The Court of Appeal dismissed the claimant's appeal against the Employment Appeal Tribunal's refusal to allow an appeal from the Employment Tribunal's decision that the claimant had been fairly dismissed for gross misconduct. Key legal principles applied were the unfair dismissal framework under sections 94 and 98 of the Employment Rights Act 1996 (including the Burchell test of employer belief, reasonable grounds and reasonable investigation) and the distinction, in Article 9 ECHR jurisprudence, between protected manifestation of belief and improper proselytism.

The court upheld the Employment Tribunal's findings that the claimant, a nurse, had been given a clear and lawful management instruction not to initiate religious discussions with patients, that she admitted on some occasions to initiating such discussions and that she continued to do so after the instruction. The disciplinary process and investigation were held to be fair and the sanction of dismissal fell within the band of reasonable responses. The court rejected the contention that the NMC Code (para. 20.7) required a different analytical approach and held that Article 9 did not protect improper proselytism in these circumstances; any interference was justified under Article 9(2).

Case abstract

Background and parties: The claimant, a nurse employed from 2007 by the respondent NHS Trust, worked in pre-operative assessment. The respondent dismissed her for gross misconduct after repeated complaints that she initiated religious discussions with vulnerable and anxious patients and, on one occasion, gave a patient a Bible and engaged in an intense prayer.
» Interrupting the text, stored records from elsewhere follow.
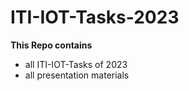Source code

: # ITI-IOT-Tasks-2023

**This Repo contains**

- all ITI-IOT-Tasks of 2023
- all presentation materials

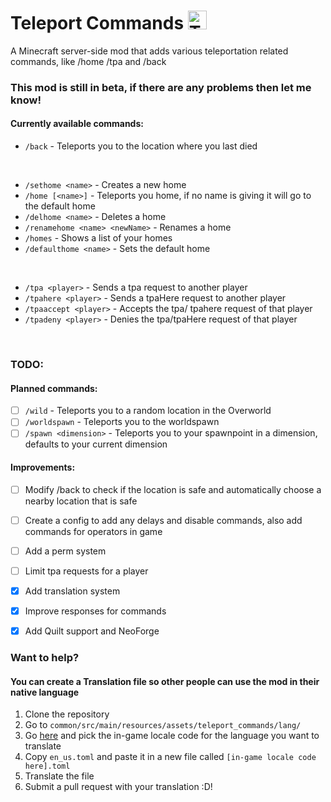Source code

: # Teleport Commands <img src="https://raw.githubusercontent.com/MrSn0wy/TeleportCommands/main/common/src/main/resources/teleport_commands.png" alt="Teleport Commands Logo" width="30"/>


A Minecraft server-side mod that adds various teleportation related commands, like /home /tpa and /back

### This mod is still in beta, if there are any problems then let me know!

#### Currently available commands:

- `/back` -  Teleports you to the location where you last died
<br>

- `/sethome <name>` - Creates a new home
- `/home [<name>]` - Teleports you home, if no name is giving it will go to the default home
- `/delhome <name>` - Deletes a home
- `/renamehome <name> <newName>` - Renames a home
- `/homes` - Shows a list of your homes
- `/defaulthome <name>` - Sets the default home
<br>

- `/tpa <player>` - Sends a tpa request to another player
- `/tpahere <player>` - Sends a tpaHere request to another player
- `/tpaaccept <player>` -  Accepts the tpa/ tpahere request of that player
- `/tpadeny <player>` - Denies the tpa/tpaHere request of that player

<br>

### TODO:

#### Planned commands:
- [ ] `/wild` - Teleports you to a random location in the Overworld
- [ ] `/worldspawn` - Teleports you to the worldspawn
- [ ] `/spawn <dimension>` - Teleports you to your spawnpoint in a dimension, defaults to your current dimension

#### Improvements:
- [ ] Modify /back to check if the location is safe and automatically choose a nearby location that is safe
- [ ] Create a config to add any delays and disable commands, also add commands for operators in game
- [ ] Add a perm system
- [ ] Limit tpa requests for a player
- [x] Add translation system
- [x] Improve responses for commands
- [x] Add Quilt support and NeoForge


### Want to help?

#### You can create a Translation file so other people can use the mod in their native language
1. Clone the repository
2. Go to `common/src/main/resources/assets/teleport_commands/lang/`
3. Go [here](https://minecraft.wiki/w/Language) and pick the in-game locale code for the language you want to translate
4. Copy `en_us.toml` and paste it in a new file called `[in-game locale code here].toml`
5. Translate the file
6. Submit a pull request with your translation :D!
Procedural posture: The claimant brought an unfair dismissal claim to the Employment Tribunal which dismissed it (decision sent 7 April 2017). The claimant appealed to the Employment Appeal Tribunal which, following a Rule 3(10) hearing, dismissed the appeal (Choudhury J, 16 February 2018). Permission to appeal to the Court of Appeal was granted by Bean LJ on 14 August 2018 on two grounds limited to the interpretation of para. 20.7 of the NMC Code and the applicability of Article 9 ECHR. This Court heard the appeal and dismissed it.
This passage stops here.